Mißgönn vns, Görlitz, doch nit diese deine Zierdt,

Bey vns wirdt gleich so wol sehr trächtig Land gespürt.

Vielleichte wirst du noch ins künfftig selber sagen:

 

Daß so ein junger Baum wird anderwerts verführt,

Viel eh’, als wo er stund zu erste, Frucht gebiert,

wen diese Rose wird viel schöne Rosen tragen.

 

 

 

 

Martin Opitz                               Auff den ersten Januarij, 1625.

1597 – 1639

Die Jahre pflegen zwar ihr rechtes Ziel zu finden,

Vnd werden fortgeführt als eine schnelle Flut,

Die ehe fleucht als kömpt: der Menschen rawer Muth

Wird, ist und bleibt versockt in mehr als tausendt Sünden.

 

Der Geist will öffters zwar sich etwas vnterwinden,

Dem Himmel zu zugehn; doch was er macht vnd thut

Ist schwach, vnd wird gehemmt durch vnser Fleisch vnnd Blut.

Der Geist von obern her muß einig vns entzünden

 

Mit seiner starcken Brunst, muß dämpffen vnsern Wahn

Der keine Frömmigkeit vnd Tugend fassen kan.

O Gott, nim mit der Zeit deß alten Jahres hin.

 

Mein’ alte große Schuld; gib daß ich Rew vnd Schmertzen

Hierüber tragen mag, vnd schicke meinem Hertzen

Mit diesem newen Jahr’ auch einen newen Sinn.

 

 

 

 

Martin Opitz                               Auf einen Kuß

1597 – 1639

Auf alle meine Not, auf so viel Angst und Klagen,

Auf Seufzen, Ach und Weh, auf höchste Traurigkeit,

Auf das, wodurch mein Herz empfand sein tiefes Leid,

Wird doch mein Lieb bewegt, mir eins nicht abzuschlagen.

 

Ich mag gewißlich wohl von gutem Glücke sagen;

Sie kam ja endlich noch, die sehr gewünschte Zeit,

Und hat mir Herz und Sinn durch einen Kuß erfreut;

Ich habe diese Gunst doch endlich weggetragen.

 

Der Tau, der süße Tau, der auf den Lippen schwebt,

Der Mark und Bein erquickt, dadurch mein Geist noch lebt,

Kann alle meine Furcht und Trauren von mir scheiden.

 

Ihr Götter, die ihr schaut hier zu uns Menschen her,

Kehrt ja mir diese Freud und Trost in kein Beschwer,

Der Kuß ist wohl verkauft um solche Not und Leiden.

 

 

 

 

Martin Opitz                               Sonett IIX

1597 – 1639

An die Augen seiner Jungfrauen.
Fast aus dem Holländischen.

 

Leitsternen meines Haupts, und meiner jungen Zeit,
Die als Planeten sind gesetzet meinem Leben:
Ihr Augen, wann ich euch so freundlich sehe schweben,
So bin ich als entzückt und kenne gar kein Leid.

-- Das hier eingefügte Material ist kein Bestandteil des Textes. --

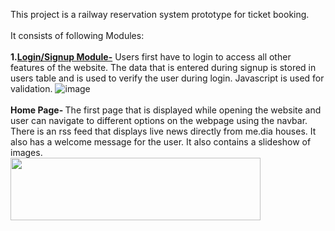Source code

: This project is a railway reservation system prototype for ticket booking.<br><br>
It consists of following Modules:<br><br>
<b>1.<u>Login/Signup Module-</b></u> Users first have to login to access all other 
features of the website. The data that is entered during signup is 
stored in users table and is used to verify the user during login. 
Javascript is used for validation.
![image](https://user-images.githubusercontent.com/64093818/147101946-16345204-1c02-4f83-8161-bf83feb502de.png)
<br><br>
<b>Home Page- </b>The first page that is displayed while opening the website and user can navigate to different options on the webpage using the navbar. There is an rss feed that displays live news directly from me.dia houses. It also has a welcome message for the user. It also contains a slideshow of images.<br>
<img src="https://user-images.githubusercontent.com/64093818/147102126-eb909fa1-42fc-4fa5-95df-03cf8d08a146.png" width="400" height="100">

Dann ihr beschließt in euch ein' hohe Lieblichkeit
Und lieblich' Hoheit; Ihr, Ihr könnt alleine geben
Genüge, rechte Lust: wonach wir Männer streben,
Das habt ihr, O mein Licht, vor allem weit und breit.

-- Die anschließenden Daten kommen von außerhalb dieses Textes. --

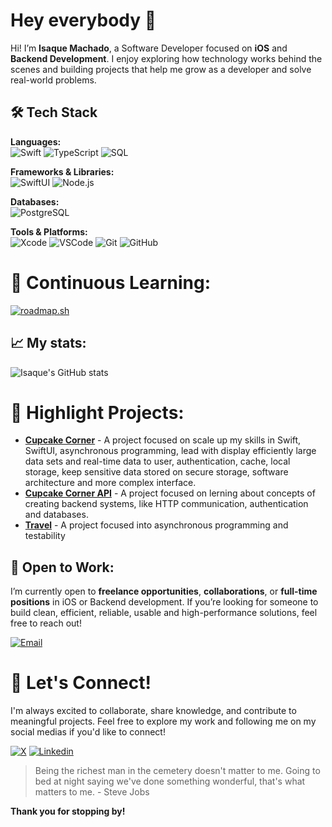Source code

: # Hey everybody 👋

Hi! I’m **Isaque Machado**, a Software Developer focused on **iOS** and **Backend Development**. I enjoy exploring how technology works behind the scenes and building projects that help me grow as a developer and solve real-world problems.

## 🛠️ Tech Stack

**Languages:**  
![Swift](https://img.shields.io/badge/Swift-F05138?style=flat&logo=swift&logoColor=white)
![TypeScript](https://img.shields.io/badge/TypeScript-3178C6?style=flat&logo=typescript&logoColor=white)
![SQL](https://img.shields.io/badge/SQL-336791?style=flat&logo=postgresql&logoColor=white)

**Frameworks & Libraries:**  
![SwiftUI](https://img.shields.io/badge/SwiftUI-0085CA?style=flat&logo=swift&logoColor=white)
![Node.js](https://img.shields.io/badge/Node.js-339933?style=flat&logo=node.js&logoColor=white)

**Databases:**  
![PostgreSQL](https://img.shields.io/badge/PostgreSQL-4169E1?style=flat&logo=postgresql&logoColor=white)

**Tools & Platforms:**  
![Xcode](https://img.shields.io/badge/Xcode-147EFB?style=flat&logo=xcode&logoColor=white)
![VSCode](https://img.shields.io/badge/VS%20Code-007ACC?style=flat&logo=visualstudiocode&logoColor=white)
![Git](https://img.shields.io/badge/Git-F05032?style=flat&logo=git&logoColor=white)
![GitHub](https://img.shields.io/badge/GitHub-181717?style=flat&logo=github&logoColor=white)

# 🎯 Continuous Learning:
[![roadmap.sh](https://roadmap.sh/card/tall/677e170370129741a82a4f91?variant=dark)](https://roadmap.sh)

## 📈 My stats:
![Isaque's GitHub stats](https://github-readme-stats.vercel.app/api?username=isaqueDaSilva&show_icons=true&theme=radical)

# 🌟 Highlight Projects:
- [**Cupcake Corner**](https://github.com/isaqueDaSilva/Cupcake-Corner.git) - A project focused on scale up my skills in Swift, SwiftUI, asynchronous programming, lead with display efficiently large data sets and real-time data to user, authentication, cache, local storage, keep sensitive data stored on secure storage, software architecture and more complex interface. <br>
- [**Cupcake Corner API**](https://github.com/isaqueDaSilva/CupcakeCornerAPI.git) - A project focused on lerning about concepts of creating backend systems, like HTTP communication, authentication and databases. <br>
- [**Travel**](https://github.com/isaqueDaSilva/Travel.git) - A project focused into asynchronous programming and testability <br>

## 🚀 Open to Work:
I’m currently open to **freelance opportunities**, **collaborations**, or **full-time positions** in iOS or Backend development. If you’re looking for someone to build clean, efficient, reliable, usable and high-performance solutions, feel free to reach out! <br>

[![Email](https://skillicons.dev/icons?i=gmail)](mailto:isaqued@icloud.com)

# 📣 Let's Connect!  
I'm always excited to collaborate, share knowledge, and contribute to meaningful projects. Feel free to explore my work and following me on my social medias if you'd like to connect!  <br>

[![X](https://img.shields.io/badge/X-000000?style=for-the-badge&logo=x&logoColor=white)](https://x.com/dev_zaquin?s=21)
[![Linkedin](https://img.shields.io/badge/LinkedIn-0077B5?style=for-the-badge&logo=linkedin&logoColor=white)](https://www.linkedin.com/in/isaquedasilva)
<!-- [![Medium](https://img.shields.io/badge/Medium-12100E?style=for-the-badge&logo=medium&logoColor=white)](https://isaquemach.medium.com) -->

> Being the richest man in the cemetery doesn't matter to me. Going to bed at night saying we've done something wonderful, that's what matters to me. - Steve Jobs
> 
**Thank you for stopping by!**
<!--
**isaqueDaSilva/isaqueDaSilva** is a ✨ _special_ ✨ repository because its `README.md` (this file) appears on your GitHub profile.

Here are some ideas to get you started:

- 🔭 I’m currently working on ...
- 🌱 I’m currently learning ...
- 👯 I’m looking to collaborate on ...
- 🤔 I’m looking for help with ...
- 💬 Ask me about ...
- 📫 How to reach me: ...
- 😄 Pronouns: ...
- ⚡ Fun fact: ...
-->

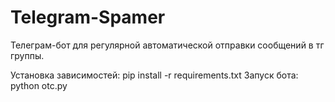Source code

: # Telegram-Spamer
Телеграм-бот для регулярной автоматической отправки сообщений в тг группы.

Установка зависимостей: pip install -r requirements.txt
Запуск бота: python otc.py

Natura selber liegt im Dunkeln fast begraben,
Und mangelt ihres Lichts, von wegen ihrer Gaben,
Die ganz versammelt sind in solcher engen Statt,


Doch ist sie Enge nicht, und kann sich weit ergießen,
Ja wäre groß genug fast alles einzuschließen,
Weil sich mein' arme Seel' in ihr verirret hat.

 

 

 

Martin Opitz                               Sonett III

1597 – 1639

Vom Wolfesbrunnen bei Heidelberg

 

Du edler Brunnen du, mit Ruh und Lust umgeben,
Mit Bergen hier und da als einer Burg umringt,
Prinz aller schönen Quell', aus welchem Wasser dringt
Anmutiger denn Milch, und köstlicher denn Reben,


Da unsers Landes Kron' und Häupt mit seinem Leben
Der werten Nymph' oft selbst die lange Zeit verbringt,
Da das Geflügel ihr zu Ehren lieblich singt,
Da nur Ergötzlichkeit und keusche Wollust schweben,


Vergeblich bist du nicht in dieses grüne Tal,
Beschlossen von Gebirg' und Klippen überall:
Die künstliche Natur' hat darum dich umfangen.

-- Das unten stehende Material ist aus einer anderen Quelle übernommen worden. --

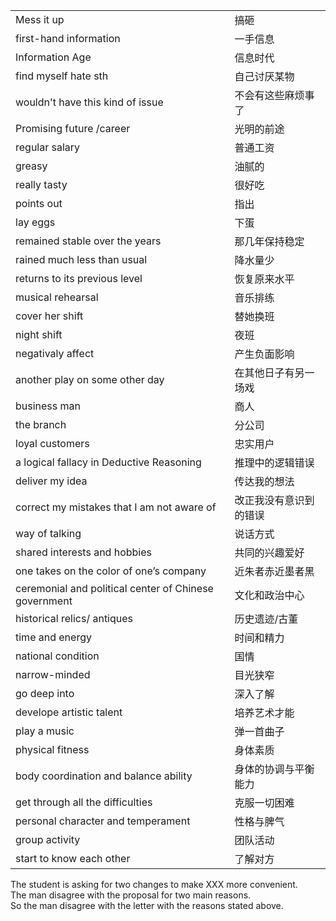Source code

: | | |
|:------|:------|  
|Mess it up    |搞砸  |  
|first-hand information  |一手信息  |
|Information Age   |信息时代  |
|find myself hate sth |自己讨厌某物  |
|wouldn't have this kind of issue |不会有这些麻烦事了  |
|Promising future /career |光明的前途  |
|regular salary | 普通工资  |
|greasy| 油腻的  |
|really tasty |很好吃 | 
|points out |指出  |
|lay eggs |下蛋  |
|remained stable over the years |那几年保持稳定  
|rained much less than usual  |降水量少  
|returns to its previous level |恢复原来水平
|musical rehearsal |音乐排练
|cover her shift |替她换班  
|night shift |夜班  
|negativaly affect |产生负面影响  
|another play on some other day |在其他日子有另一场戏  
|business man |商人  
|the branch |分公司  
|loyal customers |忠实用户  
|a logical fallacy in Deductive Reasoning |推理中的逻辑错误  
|deliver my idea  |传达我的想法  
|correct my mistakes that I am not aware of |改正我没有意识到的错误
|way of talking| 说话方式  
|shared interests and hobbies|共同的兴趣爱好
|one takes on the color of one’s company| 近朱者赤近墨者黑
|ceremonial and political center of Chinese government| 文化和政治中心
|historical relics/ antiques| 历史遗迹/古董
|time and energy| 时间和精力
|national condition|国情
|narrow-minded|目光狭窄
|go deep into|深入了解
|develope artistic talent| 培养艺术才能
|play a music| 弹一首曲子
|physical fitness| 身体素质
|body coordination and balance ability |身体的协调与平衡能力
|get through all the difficulties| 克服一切困难
|personal character and temperament| 性格与脾气
|group activity| 团队活动
|start to know each other| 了解对方



The student is asking for two changes to make XXX more convenient.  
The man disagree with the proposal for two main reasons.  
So the man disagree with the letter with the reasons stated above.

Mit Felsen und Gebüsch', auf daß man wissen soll,
Daß alle Fröhlichkeit sei Müh' und Arbeit voll,
Und daß auch nichts so schön, es sei, schwer zu erlangen.

 

 

 

 

Martin Opitz                               Sonett II

1597 – 1639

 

Über den Thurn zu Straßburg

 

Prinz aller hohen Thürn', als jemals wird beschauen
Der Sonnen klarer Glanz, und vor beschauet hat;
Wie recht, weil Straßburg ist dergleichen schöne Stadt,
Hat man dich nur in sie alleine müssen bauen.
   

Du rechtes Wunderwerk bist zierlich zwar gehauen
Doch noch bei weitem nicht zu gleichen in der Tat
Der feinen Polizei, dem weisen Recht' und Rat'
Und großer Höflichkeit der Männer und der Frauen.
   

Welch' über deine Spitz' an Lobe zu erhöhen:
Kein Ort wird irgend je gefunden weit und breit
Der ihnen gleichen mag an Güt' und Freundlichkeit.
   

Wie wohl gibt die Natur hiermit uns zu verstehen,
Daß, wann die Bäue gleich mehr steinern sind als Stein,
Der Menschen Herzen doch nicht sollen steinern sein.